▶ **WORK ITEM**:
Where a line below includes the word "assigned", copy that line.

[Plain-text document sources]
'''
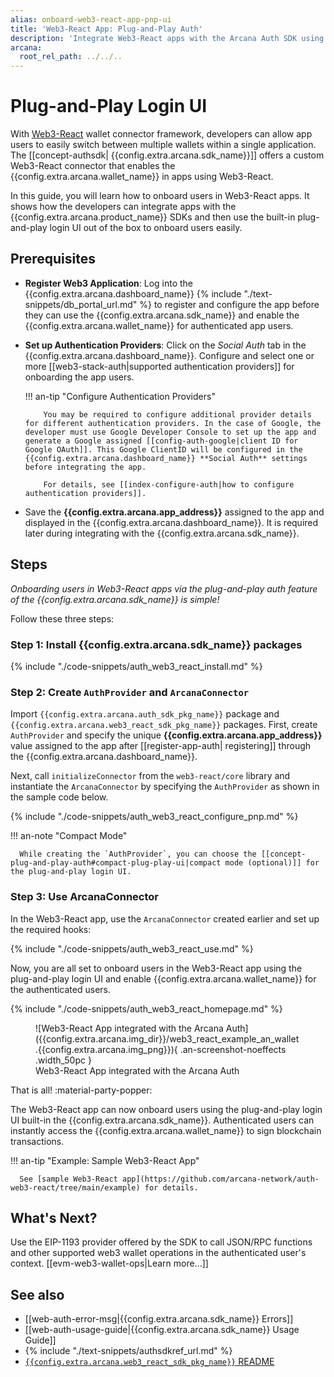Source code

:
 ```yaml
---
alias: onboard-web3-react-app-pnp-ui
title: 'Web3-React App: Plug-and-Play Auth'
description: 'Integrate Web3-React apps with the Arcana Auth SDK using the instructions listed here.'
arcana:
  root_rel_path: ../../..
---
```


# Plug-and-Play Login UI 

With [Web3-React](https://www.npmjs.com/package/web3-react) wallet connector framework, developers can allow app users to easily switch between multiple wallets within a single application. The [[concept-authsdk| {{config.extra.arcana.sdk_name}}]] offers a custom Web3-React connector that enables the {{config.extra.arcana.wallet_name}} in apps using Web3-React.

In this guide, you will learn how to onboard users in Web3-React apps. It shows how the developers can integrate apps with the {{config.extra.arcana.product_name}} SDKs and then use the built-in plug-and-play login UI out of the box to onboard users easily.

## Prerequisites

* **Register Web3 Application**: Log into the {{config.extra.arcana.dashboard_name}} {% include "./text-snippets/db_portal_url.md" %} to register and configure the app before they can use the {{config.extra.arcana.sdk_name}} and enable the {{config.extra.arcana.wallet_name}} for authenticated app users.

* **Set up Authentication Providers**: Click on the *Social Auth* tab in the {{config.extra.arcana.dashboard_name}}. Configure and select one or more [[web3-stack-auth|supported authentication providers]] for onboarding the app users.

    !!! an-tip "Configure Authentication Providers"

          You may be required to configure additional provider details for different authentication providers. In the case of Google, the developer must use Google Developer Console to set up the app and generate a Google assigned [[config-auth-google|client ID for Google OAuth]]. This Google ClientID will be configured in the {{config.extra.arcana.dashboard_name}} **Social Auth** settings before integrating the app.

          For details, see [[index-configure-auth|how to configure authentication providers]].

* Save the **{{config.extra.arcana.app_address}}** assigned to the app and displayed in the {{config.extra.arcana.dashboard_name}}. It is required later during integrating with the {{config.extra.arcana.sdk_name}}.

## Steps

*Onboarding users in Web3-React apps via the plug-and-play auth feature of the {{config.extra.arcana.sdk_name}} is simple!*

Follow these three steps:

### Step 1: Install {{config.extra.arcana.sdk_name}} packages

{% include "./code-snippets/auth_web3_react_install.md" %}

### Step 2: Create `AuthProvider` and `ArcanaConnector`

Import `{{config.extra.arcana.auth_sdk_pkg_name}}` package and `{{config.extra.arcana.web3_react_sdk_pkg_name}}` packages. First, create `AuthProvider` and specify the unique **{{config.extra.arcana.app_address}}** value assigned to the app after [[register-app-auth| registering]] through the {{config.extra.arcana.dashboard_name}}.

Next, call `initializeConnector` from the `web3-react/core` library and instantiate the `ArcanaConnector` by specifying the `AuthProvider` as shown in the sample code below.

{% include "./code-snippets/auth_web3_react_configure_pnp.md" %}

!!! an-note "Compact Mode"

      While creating the `AuthProvider`, you can choose the [[concept-plug-and-play-auth#compact-plug-play-ui|compact mode (optional)]] for the plug-and-play login UI.

### Step 3: Use ArcanaConnector

In the Web3-React app, use the `ArcanaConnector` created earlier and set up the required hooks:

{% include "./code-snippets/auth_web3_react_use.md" %}

Now, you are all set to onboard users in the Web3-React app using the plug-and-play login UI and enable {{config.extra.arcana.wallet_name}} for the authenticated users.

{% include "./code-snippets/auth_web3_react_homepage.md" %}

<figure markdown="span">
  ![Web3-React App integrated with the Arcana Auth]({{config.extra.arcana.img_dir}}/web3_react_example_an_wallet.{{config.extra.arcana.img_png}}){ .an-screenshot-noeffects .width_50pc }
  <figcaption>Web3-React App integrated with the Arcana Auth</figcaption>
</figure>

That is all! :material-party-popper:

The Web3-React app can now onboard users using the plug-and-play login UI built-in the {{config.extra.arcana.sdk_name}}. Authenticated users can instantly access the {{config.extra.arcana.wallet_name}} to sign blockchain transactions.

!!! an-tip "Example: Sample Web3-React App"

      See [sample Web3-React app](https://github.com/arcana-network/auth-web3-react/tree/main/example) for details.
      
## What's Next?

Use the EIP-1193 provider offered by the SDK to call JSON/RPC functions and other supported web3 wallet operations in the authenticated user's context. [[evm-web3-wallet-ops|Learn more...]]

## See also

* [[web-auth-error-msg|{{config.extra.arcana.sdk_name}} Errors]]
* [[web-auth-usage-guide|{{config.extra.arcana.sdk_name}} Usage Guide]]
* {% include "./text-snippets/authsdkref_url.md" %}
* [`{{config.extra.arcana.web3_react_sdk_pkg_name}}` README](https://github.com/arcana-network/auth-web3-react/blob/main/readme.md)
'''
▶ **ANSWER AREA**:
          You may be required to configure additional provider details for different authentication providers. In the case of Google, the developer must use Google Developer Console to set up the app and generate a Google assigned [[config-auth-google|client ID for Google OAuth]]. This Google ClientID will be configured in the {{config.extra.arcana.dashboard_name}} **Social Auth** settings before integrating the app.
* Save the **{{config.extra.arcana.app_address}}** assigned to the app and displayed in the {{config.extra.arcana.dashboard_name}}. It is required later during integrating with the {{config.extra.arcana.sdk_name}}.
Import `{{config.extra.arcana.auth_sdk_pkg_name}}` package and `{{config.extra.arcana.web3_react_sdk_pkg_name}}` packages. First, create `AuthProvider` and specify the unique **{{config.extra.arcana.app_address}}** value assigned to the app after [[register-app-auth| registering]] through the {{config.extra.arcana.dashboard_name}}.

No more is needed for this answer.